▶ [Task requirements]:
Exactly as written, copy the lines of the data below from the first through the one containing "Conclusiones: El sistema".

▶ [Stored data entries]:
====

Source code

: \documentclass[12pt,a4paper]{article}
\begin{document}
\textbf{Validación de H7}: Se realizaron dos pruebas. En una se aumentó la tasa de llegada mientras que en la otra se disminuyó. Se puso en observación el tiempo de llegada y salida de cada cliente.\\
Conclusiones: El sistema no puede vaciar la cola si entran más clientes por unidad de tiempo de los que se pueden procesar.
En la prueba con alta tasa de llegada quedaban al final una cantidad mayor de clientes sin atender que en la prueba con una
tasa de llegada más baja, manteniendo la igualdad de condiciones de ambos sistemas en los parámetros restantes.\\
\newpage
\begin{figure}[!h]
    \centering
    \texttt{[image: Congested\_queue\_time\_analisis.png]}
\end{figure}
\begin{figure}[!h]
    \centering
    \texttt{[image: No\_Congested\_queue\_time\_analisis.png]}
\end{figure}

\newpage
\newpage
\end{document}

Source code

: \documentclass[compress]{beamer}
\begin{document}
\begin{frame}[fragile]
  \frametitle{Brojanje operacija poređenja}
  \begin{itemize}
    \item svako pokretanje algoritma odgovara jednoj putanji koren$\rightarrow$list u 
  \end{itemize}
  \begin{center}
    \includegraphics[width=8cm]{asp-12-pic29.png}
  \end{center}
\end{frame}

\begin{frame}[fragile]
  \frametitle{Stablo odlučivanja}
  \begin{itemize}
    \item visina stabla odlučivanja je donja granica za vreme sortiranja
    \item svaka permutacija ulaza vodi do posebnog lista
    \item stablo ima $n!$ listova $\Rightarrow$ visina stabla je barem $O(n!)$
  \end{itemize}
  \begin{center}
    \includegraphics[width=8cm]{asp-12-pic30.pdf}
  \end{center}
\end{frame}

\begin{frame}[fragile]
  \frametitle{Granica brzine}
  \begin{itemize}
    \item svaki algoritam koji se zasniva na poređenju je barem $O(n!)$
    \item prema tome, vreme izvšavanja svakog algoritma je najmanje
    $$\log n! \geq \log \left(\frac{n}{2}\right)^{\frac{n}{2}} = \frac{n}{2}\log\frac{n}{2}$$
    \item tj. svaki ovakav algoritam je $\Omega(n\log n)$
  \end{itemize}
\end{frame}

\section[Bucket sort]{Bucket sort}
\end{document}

====

▶ [Solution to this problem]:
Source code

: \documentclass[12pt,a4paper]{article}
\begin{document}
\textbf{Validación de H7}: Se realizaron dos pruebas. En una se aumentó la tasa de llegada mientras que en la otra se disminuyó. Se puso en observación el tiempo de llegada y salida de cada cliente.\\
Conclusiones: El sistema no puede vaciar la cola si entran más clientes por unidad de tiempo de los que se pueden procesar.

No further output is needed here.